Over the recent years, the internet has emerged as the perfect ground for fraudulent activities. The more sophisticated the security measures get to prevent these fraudsters from committing crimes, the smarter they get at finding loopholes.
Unfortunately even with the increasing implementation of the EMV microchip technology-based smart cards, fraud and corruption risks are not going away. If anything they are increasing in number and complexity, the collateral damage: small business, customers and consumers and the economy.
The expansion of the internet has captured consumers from global social, economic and political spaces, taking credit card fraud in the digital world to an unmatched transcontinental level.
One of the most widely used platforms of attempting and conducting credit card fraud is through the use of credit card generators.
People are barely aware of what a credit card generator is, let alone have any clue about how it works. Let’s break it down for everyone what a credit card generator is, what it does, how it works and all the rest of the nitty gritty.
Credit card generators are not actual machines in their right. In reality, they are quite simple computer software programs that are utilized by credit card companies to generate a numerically valid combination of numbers that is assigned and issued to each customer as their credit card number.
This combination of numbers is generated by the computer of certain specified lengths with a series of rules applied to it. Primarily used by credit card companies for legitimate purposes and in a rare minority by users collecting data or for testing e-commerce websites, these credit card generators are typically used more for internet fraud.
When a user is assigned an issuer identification number or a credit card number, it is broken into three sections. These three parts, in correct order, are:
- The first part of numbers is the bank identification number. It typically comprises of 6 digits, with the first one identifying the industry where the card may be most used; this section defines the institution that issued the credit card to the holder.
- The second section of numbers that can be anywhere from 7 to 12 digits is the actual account number or the individual account identifier.
- The last digit of the credit card number is the ‘checksum.’ This is the figure that is used to validate the number as legitimate using a detection of error formula called the Luhn algorithm.
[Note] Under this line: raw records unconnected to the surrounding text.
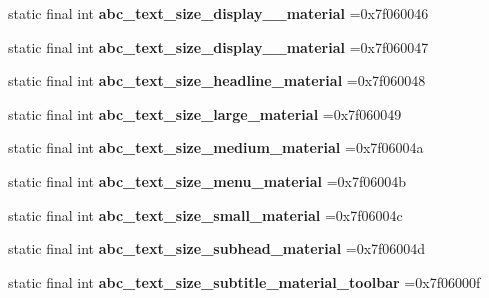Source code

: \begin{DoxyCompactItemize}
static final int {\bfseries abc\+\_\+text\+\_\+size\+\_\+display\+\_\+\_\+material} =0x7f060046
\item 
\mbox{\label{classproject4_1_1xaria_1_1R_1_1dimen_af66ae32205e8250c31e9988be1e88e14}} 
static final int {\bfseries abc\+\_\+text\+\_\+size\+\_\+display\+\_\+\_\+material} =0x7f060047
\item 
\mbox{\label{classproject4_1_1xaria_1_1R_1_1dimen_a36a49770e1b4dc4bdb2015d4aa6447d7}} 
static final int {\bfseries abc\+\_\+text\+\_\+size\+\_\+headline\+\_\+material} =0x7f060048
\item 
\mbox{\label{classproject4_1_1xaria_1_1R_1_1dimen_a45b492b27b72da49ecb7193932fa3611}} 
static final int {\bfseries abc\+\_\+text\+\_\+size\+\_\+large\+\_\+material} =0x7f060049
\item 
\mbox{\label{classproject4_1_1xaria_1_1R_1_1dimen_a7ca5b48f366715bf25ea8e44b67ec052}} 
static final int {\bfseries abc\+\_\+text\+\_\+size\+\_\+medium\+\_\+material} =0x7f06004a
\item 
\mbox{\label{classproject4_1_1xaria_1_1R_1_1dimen_a27e5d77e1672adff6de99d72bcb4ecb3}} 
static final int {\bfseries abc\+\_\+text\+\_\+size\+\_\+menu\+\_\+material} =0x7f06004b
\item 
\mbox{\label{classproject4_1_1xaria_1_1R_1_1dimen_a7b643e79a7038d6256d999adb2a94946}} 
static final int {\bfseries abc\+\_\+text\+\_\+size\+\_\+small\+\_\+material} =0x7f06004c
\item 
\mbox{\label{classproject4_1_1xaria_1_1R_1_1dimen_ae7d6ffa885635a49306c740b9bb6653a}} 
static final int {\bfseries abc\+\_\+text\+\_\+size\+\_\+subhead\+\_\+material} =0x7f06004d
\item 
\mbox{\label{classproject4_1_1xaria_1_1R_1_1dimen_adb53fe7d8aa1c3bc4a2062a446f17455}} 
static final int {\bfseries abc\+\_\+text\+\_\+size\+\_\+subtitle\+\_\+material\+\_\+toolbar} =0x7f06000f
\item 

\end{DoxyCompactItemize}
This complex formula devised by IBM scientist Hans Peter Luhn has been used to validate hundreds and thousands of credit card and identification numbers.
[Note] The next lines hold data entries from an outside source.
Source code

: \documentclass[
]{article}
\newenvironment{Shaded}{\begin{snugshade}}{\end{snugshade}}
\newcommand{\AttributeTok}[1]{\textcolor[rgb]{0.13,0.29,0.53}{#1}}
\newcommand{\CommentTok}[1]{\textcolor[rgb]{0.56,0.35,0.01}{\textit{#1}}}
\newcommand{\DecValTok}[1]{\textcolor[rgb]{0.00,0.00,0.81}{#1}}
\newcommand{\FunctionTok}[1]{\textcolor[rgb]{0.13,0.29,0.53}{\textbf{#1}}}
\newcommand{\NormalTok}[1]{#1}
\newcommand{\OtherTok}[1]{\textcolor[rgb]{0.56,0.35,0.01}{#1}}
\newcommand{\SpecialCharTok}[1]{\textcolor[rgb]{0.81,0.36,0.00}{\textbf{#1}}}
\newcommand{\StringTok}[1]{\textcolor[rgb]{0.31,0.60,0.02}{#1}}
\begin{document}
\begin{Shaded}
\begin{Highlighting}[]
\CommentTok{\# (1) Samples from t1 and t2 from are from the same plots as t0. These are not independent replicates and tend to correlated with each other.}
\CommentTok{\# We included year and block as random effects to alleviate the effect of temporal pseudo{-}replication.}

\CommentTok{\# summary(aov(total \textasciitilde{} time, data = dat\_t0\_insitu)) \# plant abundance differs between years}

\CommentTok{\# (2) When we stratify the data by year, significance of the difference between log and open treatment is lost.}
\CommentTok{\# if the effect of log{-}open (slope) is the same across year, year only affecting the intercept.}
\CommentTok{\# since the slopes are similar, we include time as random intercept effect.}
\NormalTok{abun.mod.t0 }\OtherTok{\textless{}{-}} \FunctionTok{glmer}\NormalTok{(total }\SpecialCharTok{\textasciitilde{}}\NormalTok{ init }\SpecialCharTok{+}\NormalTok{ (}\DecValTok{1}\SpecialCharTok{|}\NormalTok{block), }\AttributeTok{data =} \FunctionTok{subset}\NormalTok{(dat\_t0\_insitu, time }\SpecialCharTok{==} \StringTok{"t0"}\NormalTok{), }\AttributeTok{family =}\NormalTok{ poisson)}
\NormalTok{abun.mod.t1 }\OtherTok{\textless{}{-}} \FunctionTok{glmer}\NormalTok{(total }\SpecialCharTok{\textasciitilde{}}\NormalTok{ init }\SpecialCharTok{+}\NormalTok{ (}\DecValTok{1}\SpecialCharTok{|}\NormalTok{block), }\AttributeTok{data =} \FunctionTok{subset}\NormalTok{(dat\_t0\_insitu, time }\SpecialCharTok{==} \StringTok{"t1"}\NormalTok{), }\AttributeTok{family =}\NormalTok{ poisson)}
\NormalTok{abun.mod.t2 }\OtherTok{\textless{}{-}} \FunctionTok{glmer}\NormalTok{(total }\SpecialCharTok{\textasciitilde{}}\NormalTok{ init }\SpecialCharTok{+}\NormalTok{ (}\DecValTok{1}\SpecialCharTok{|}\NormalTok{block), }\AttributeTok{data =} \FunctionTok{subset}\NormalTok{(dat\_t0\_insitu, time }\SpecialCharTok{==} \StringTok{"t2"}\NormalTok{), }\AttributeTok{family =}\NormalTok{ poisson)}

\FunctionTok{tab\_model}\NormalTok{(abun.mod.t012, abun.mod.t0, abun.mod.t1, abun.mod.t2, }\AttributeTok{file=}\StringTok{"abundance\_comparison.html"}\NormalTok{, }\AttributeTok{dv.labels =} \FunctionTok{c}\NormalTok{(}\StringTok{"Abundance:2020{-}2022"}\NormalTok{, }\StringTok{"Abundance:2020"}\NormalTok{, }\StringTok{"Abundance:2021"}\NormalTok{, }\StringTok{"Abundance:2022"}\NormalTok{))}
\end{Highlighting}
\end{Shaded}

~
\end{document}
While this was a run-down basic summary of what takes place, the credit card companies use this along with another set of rules to generate hundreds or thousands of credit card numbers. Of course, the ones that are activated is another story.
Now wildly available on a simple Google search, there is a plethora of fake credit card number generator websites available to choose. Credit card generator software’s can be found on all criminal sharing networks making it all the easier for anyone interests to attempt credit card theft and online fraud.
Credit card fraudsters, use these credit card generators to come up with sets of numbers that may or may not be active but are all valid to be utilized by any credit card company in the future. A credit card fraudster only needs one single positive number to wreak havoc in the financial life of the cardholder and subsequently affect the merchant bank, the acquirer bank and the issuing authority or company.